If you haven't read it, I highly encourage you to do so:
The things that I want to really point out:
- NCMEC is horribly underfunded, and has issues keeping (and retaining) technical talent.
- Startups like Thorn (Which is Ashton Kutcher's anti-child sex trafficking startup) try to help solve the problem by providing solutions to NCMEC, but, Thorn itself seems to be in a bit of a disarray with hiring and retaining technical talent. (I interviewed for a position at Thorn, and during the interview process, it was mentioned to me that the position that I was applying for had been open for six months! After two rounds, they rejected me with no feedback...which really kinda sucked from my point of view, but, it was the most depersonalized hiring process that I had ever been through).
- NCMEC is taking a LOT of funding from Google, Microsoft, and Facebook, who are also reporting things to NCMEC. NCMEC has no real transparency mandates and actively blocked the NYT from getting reasonable statistics.

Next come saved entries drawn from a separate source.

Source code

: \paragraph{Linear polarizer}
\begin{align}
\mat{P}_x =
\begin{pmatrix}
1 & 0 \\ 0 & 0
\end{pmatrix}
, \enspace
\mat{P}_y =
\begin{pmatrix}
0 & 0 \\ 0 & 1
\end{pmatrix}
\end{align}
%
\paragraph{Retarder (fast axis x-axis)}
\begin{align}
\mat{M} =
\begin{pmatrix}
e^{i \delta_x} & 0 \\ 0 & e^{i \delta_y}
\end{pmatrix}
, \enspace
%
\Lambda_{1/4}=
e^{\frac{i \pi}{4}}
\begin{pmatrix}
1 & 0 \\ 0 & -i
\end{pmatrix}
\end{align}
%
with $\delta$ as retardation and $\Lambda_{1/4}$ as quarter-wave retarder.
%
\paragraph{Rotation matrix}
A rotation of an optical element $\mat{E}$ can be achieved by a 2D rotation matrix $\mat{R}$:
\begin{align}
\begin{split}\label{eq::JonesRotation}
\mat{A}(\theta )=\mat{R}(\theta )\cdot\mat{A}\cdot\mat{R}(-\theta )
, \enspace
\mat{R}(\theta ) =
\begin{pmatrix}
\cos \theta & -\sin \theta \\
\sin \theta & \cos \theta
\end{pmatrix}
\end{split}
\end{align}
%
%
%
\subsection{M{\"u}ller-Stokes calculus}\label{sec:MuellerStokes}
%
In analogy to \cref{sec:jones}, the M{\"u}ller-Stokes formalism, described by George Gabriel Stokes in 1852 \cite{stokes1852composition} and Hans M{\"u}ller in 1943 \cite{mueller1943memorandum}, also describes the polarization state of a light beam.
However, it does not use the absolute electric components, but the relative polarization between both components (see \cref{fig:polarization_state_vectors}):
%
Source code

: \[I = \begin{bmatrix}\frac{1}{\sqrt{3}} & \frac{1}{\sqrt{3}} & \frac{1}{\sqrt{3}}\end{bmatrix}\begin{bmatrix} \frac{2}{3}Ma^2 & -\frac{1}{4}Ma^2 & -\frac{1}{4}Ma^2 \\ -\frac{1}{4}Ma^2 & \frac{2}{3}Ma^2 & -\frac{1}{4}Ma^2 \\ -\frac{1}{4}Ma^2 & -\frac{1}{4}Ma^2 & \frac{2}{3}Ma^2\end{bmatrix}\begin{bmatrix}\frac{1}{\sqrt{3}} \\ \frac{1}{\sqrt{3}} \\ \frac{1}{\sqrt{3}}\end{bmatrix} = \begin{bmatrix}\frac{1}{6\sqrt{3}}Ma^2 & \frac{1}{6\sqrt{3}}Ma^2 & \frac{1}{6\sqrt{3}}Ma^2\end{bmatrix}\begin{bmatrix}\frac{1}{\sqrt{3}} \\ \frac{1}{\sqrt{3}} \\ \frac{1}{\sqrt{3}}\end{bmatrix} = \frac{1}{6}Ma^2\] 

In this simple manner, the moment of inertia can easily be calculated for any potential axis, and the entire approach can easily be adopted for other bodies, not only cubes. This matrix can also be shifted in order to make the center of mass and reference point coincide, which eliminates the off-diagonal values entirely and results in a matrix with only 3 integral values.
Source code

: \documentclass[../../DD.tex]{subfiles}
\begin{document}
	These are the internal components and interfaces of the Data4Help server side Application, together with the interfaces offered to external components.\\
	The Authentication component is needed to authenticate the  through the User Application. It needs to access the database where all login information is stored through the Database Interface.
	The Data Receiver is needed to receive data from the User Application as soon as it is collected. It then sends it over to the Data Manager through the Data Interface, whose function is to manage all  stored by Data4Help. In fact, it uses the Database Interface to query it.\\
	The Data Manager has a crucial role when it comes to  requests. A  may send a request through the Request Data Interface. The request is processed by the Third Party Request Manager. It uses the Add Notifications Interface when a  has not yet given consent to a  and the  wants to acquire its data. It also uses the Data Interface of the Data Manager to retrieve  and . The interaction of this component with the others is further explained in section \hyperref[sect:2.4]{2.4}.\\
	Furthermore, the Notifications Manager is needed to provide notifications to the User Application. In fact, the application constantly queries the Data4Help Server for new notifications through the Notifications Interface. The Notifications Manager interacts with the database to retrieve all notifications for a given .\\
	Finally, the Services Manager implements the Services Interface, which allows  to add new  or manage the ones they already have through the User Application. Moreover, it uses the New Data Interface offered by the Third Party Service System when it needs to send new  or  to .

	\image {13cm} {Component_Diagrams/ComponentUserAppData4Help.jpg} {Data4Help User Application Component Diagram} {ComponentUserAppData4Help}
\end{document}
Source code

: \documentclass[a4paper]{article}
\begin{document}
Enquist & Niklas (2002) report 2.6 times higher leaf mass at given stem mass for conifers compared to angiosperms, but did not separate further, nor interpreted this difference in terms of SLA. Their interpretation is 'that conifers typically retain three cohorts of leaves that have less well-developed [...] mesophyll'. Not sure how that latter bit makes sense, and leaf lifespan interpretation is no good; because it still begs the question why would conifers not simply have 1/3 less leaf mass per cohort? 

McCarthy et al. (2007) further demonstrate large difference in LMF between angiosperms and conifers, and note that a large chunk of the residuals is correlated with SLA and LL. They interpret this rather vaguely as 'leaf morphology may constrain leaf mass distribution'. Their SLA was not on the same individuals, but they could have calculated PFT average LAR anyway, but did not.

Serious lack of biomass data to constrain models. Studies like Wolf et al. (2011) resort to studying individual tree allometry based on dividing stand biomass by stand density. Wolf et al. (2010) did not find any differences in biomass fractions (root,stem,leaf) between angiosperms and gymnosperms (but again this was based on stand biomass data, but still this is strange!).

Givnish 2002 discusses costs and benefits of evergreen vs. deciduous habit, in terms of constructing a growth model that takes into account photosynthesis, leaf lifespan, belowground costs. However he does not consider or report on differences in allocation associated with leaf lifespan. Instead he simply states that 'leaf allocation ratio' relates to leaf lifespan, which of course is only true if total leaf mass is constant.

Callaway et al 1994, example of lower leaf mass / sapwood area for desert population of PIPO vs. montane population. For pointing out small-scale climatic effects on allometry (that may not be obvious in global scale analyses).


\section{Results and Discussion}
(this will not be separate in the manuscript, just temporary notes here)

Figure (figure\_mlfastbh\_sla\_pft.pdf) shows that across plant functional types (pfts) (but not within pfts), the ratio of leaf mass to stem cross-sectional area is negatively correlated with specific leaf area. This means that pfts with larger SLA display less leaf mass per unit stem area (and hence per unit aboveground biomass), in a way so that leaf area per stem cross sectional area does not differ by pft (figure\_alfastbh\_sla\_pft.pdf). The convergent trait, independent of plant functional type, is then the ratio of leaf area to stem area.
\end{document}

I've seen this from a few different angles:
- In College, when I was working as the Campus Telephone, Telephone, and Cable TV guy, we had a janitor in one of the buildings who liked to look at things that he shouldn't during the overnight hours. I ended up working with an FBI agent to install spyware on the network for the lab so that they could help build a case against him.
- Working for an online service that had a lot of user generated content – and submitted reports to NCMEC myself when there was questionable content. I ended up writing the compliance tool that we used until we went out of business (takes a hash and copy of the image, along with the user's ID/info and IP address and stored it until requested by a LEO).
I just want to start by saying that child sex abuse and child sex trafficking/pornography is more than a criminal issue – it's a mental epidemic. I think some of it is because of the generalization of porn (and admittedly, I'm sure I have had a part in that as well), but, as we build tools to allow for more privacy and secure communications on the web, we'll also encounter instances where those tools are used by bad actors for a variety of terrible things. I don't want to grow up in an Orwellian-esq world where "Big Brother" is watching everything that I do, but, I don't want to have these individuals amongst us, getting closer to children, and continuing the cycle of abuse.
While the NYT article shows the world at large the side of technology (and the struggles in keeping up with things), it's a great call to action for guys like me who want to be part of the solution and building tools to help Law Enforcement squash the spread and creation of this content.